What made you choose to move to fiction?

Mary Annaïse Heglar

It’s really more of a move back into fiction. If I look back on my life as a writer, from my childhood to my adolescence and college years, I was (always) writing fiction and poetry. The essays came much later—after I became familiar with the memoirist type of essay writing. Before that, nonfiction writing really bored me. This novel was about going back to my roots to what got me interested in writing in the first place.

When I started writing essays, people would say, You should write a nonfiction book. But I couldn’t think of anything I could write a full book about. Why do I need that many words to tell people what I want to say? But I could think of what I would need that many words to show—and I think fiction is about showing people things.

Atmos

What kind of unique opportunities do you think fiction writing creates to explore the kinds of complex issues that you bring up in this book?

Mary

I think fiction allows you to play around with things. For example: this story plays a lot on my family history with school desegregation, but there’s also a lot of that history that’s been lost to time; lots of things that I don’t know because they weren’t passed down to me or recorded in newspaper articles for me to find in archives. There are things I can take educated guesses on, and there are things that I can play around with.

Fiction allows you to make people worse than they were or better than they were; it allows you to change circumstances and to imagine how people might interact under those circumstances. It allows you to incorporate more of your imagination, and you get to have more fun in that sense.

“History books tell you what happened, but fiction tells you what it felt like. I don’t think we talk enough about what climate change feels like.”

Mary Annaïse Heglar

Author, Troubled Waters

Atmos

Does fiction provide the same opportunity to play around with the key themes here, like climate change, for example?

Mary

Yes, definitely.
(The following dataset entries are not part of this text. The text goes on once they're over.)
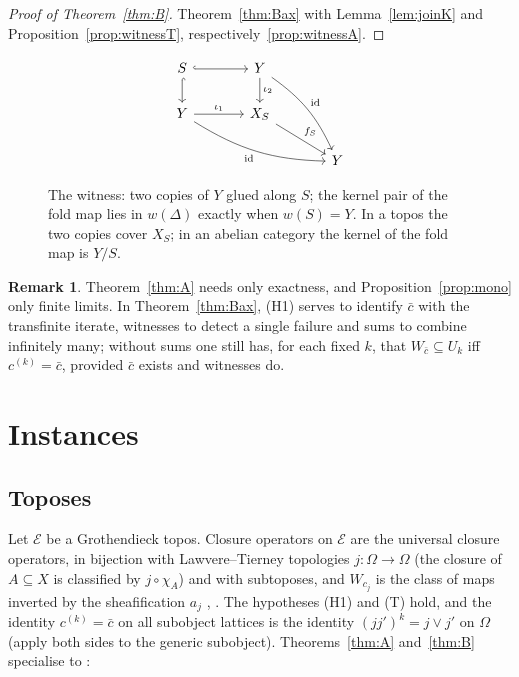 \documentclass[11pt]{amsart}
\theoremstyle{definition}
\newtheorem{rem}[thm]{Remark}
\newcommand{\cE}{\mathcal E}
\begin{document}
\begin{proof}[Proof of Theorem~\ref{thm:B}]
Theorem~\ref{thm:Bax} with Lemma~\ref{lem:joinK} and
Proposition~\ref{prop:witnessT}, respectively~\ref{prop:witnessA}.
\end{proof}

\begin{figure}[ht]
\[
\begin{tikzcd}[column sep=large]
S\arrow[r,hook]\arrow[d,hook] & Y\arrow[d,"\iota_2"]\arrow[ddr,bend left=15,"\mathrm{id}"]\\
Y\arrow[r,"\iota_1"]\arrow[drr,bend right=15,"\mathrm{id}"'] & X_S\arrow[dr,"f_S"]\\
& & Y
\end{tikzcd}
\]
\caption{The witness: two copies of $Y$ glued along $S$; the kernel pair
of the fold map lies in $w(\Delta)$ exactly when $w(S)=Y$. In a topos the
two copies cover $X_S$; in an abelian category the kernel of the fold map is
$Y/S$.}
\end{figure}

\begin{rem}\label{rem:elem}
Theorem~\ref{thm:A} needs only exactness, and Proposition~\ref{prop:mono}
only finite limits. In Theorem~\ref{thm:Bax}, (H1) serves to identify
$\bar c$ with the transfinite iterate, witnesses to detect a single failure
and sums to combine infinitely many; without sums one still has, for each
fixed $k$, that $W_{\bar c}\subseteq U_k$ iff $c^{(k)}=\bar c$, provided
$\bar c$ exists and witnesses do.
\end{rem}

\section{Instances}\label{sec:instances}

\subsection{Toposes}\label{sub:topos}
Let $\cE$ be a Grothendieck topos. Closure operators on $\cE$ are the
universal closure operators, in bijection with Lawvere--Tierney topologies
$j\colon\Omega\to\Omega$ (the closure of $A\subseteq X$ is classified by
$j\circ\chi_A$) and with subtoposes, and $W_{c_j}$ is the class of maps
inverted by the sheafification $a_j$ \cite[V.1]{MLM}, \cite[A4.3]{Elephant}.
The hypotheses (H1) and (T) hold, and the identity $c^{(k)}=\bar c$ on all
subobject lattices is the identity $(jj')^k=j\vee j'$ on $\Omega$ (apply
both sides to the generic subobject). Theorems~\ref{thm:A} and~\ref{thm:B}
specialise to \cite[Thms.~1.1, 1.2]{Stabjoin}:
\end{document}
One of my favorite quotes is that history books tell you what happened, but fiction tells you what it felt like.

I don’t think we talk enough about what climate change feels like. I set the book in 2014, and when you look back at that time, you see how much people were in denial and sleepwalking into the world we’re in right now. Not just climate-wise—in 2014 Israel was bombing Gaza, and not enough of the world was taking note. What if we’d paid attention then? I set the book just before the city of Ferguson, Mississippi, erupted in Black Lives Matter protests, and shortly after Eric Garner was killed. If you look at all that now it seems so prescient. All the elements were there, we just weren’t paying attention.

The same is true for climate change. In 2014, if you were to say that you were scared about climate change, people thought you were being hysterical and histrionic—it was a very lonely time. I wanted to write about the perspective of someone who actually is paying attention to all of these things, and sees all of these things happening and wants to try and do something about it.

Atmos

Which parts of the story are most true to you and your own life and experiences?

Mary

Corrine being in love with Mississippi and its beauty is drawn on my experience—I think Mississippi is probably the most beautiful place on Earth. Corinne attends Oberlin university—I also went to Oberlin. We come to climate in the same year, but at very different points of our lives. She goes an activist route as a 20-year-old college student, I went more of a professional route as a 30-year-old woman, with bills to pay. In that sense we had very different experiences, but I’m certainly as stubborn as Corinne is, though not nearly as brave.

Probably the strongest way the novel is drawn on my experience is with the subplot of Cora who integrated the schools in Nashville, Tennessee. That’s a true family story.

Atmos

Can you share more about that?

Mary

In 1955, my grandfather took my mother to integrate the school in Nashville, Tennessee. He was part of a cohort of several other Black families trying to integrate at different grade levels, and they were turned away. That then turned into a lawsuit against the city of Nashville, stating that they were in violation of the Supreme Court decision. I found the lawsuit in the archives and saw my mother’s name on it.

That lawsuit eventually led to the release, in 1957, of what was called the Nashville plan, which stated it would integrate a grade at a time each year. In 1957, they would integrate first grade, in 1958 the second grade, and so on. It was so effective at stalling integration that other cities eventually adopted it too. I tried to keep things as accurate as possible because the story of Nashville has been largely lost to history because it happened the same year as Little Rock, which was more violent given the kids involved were much older.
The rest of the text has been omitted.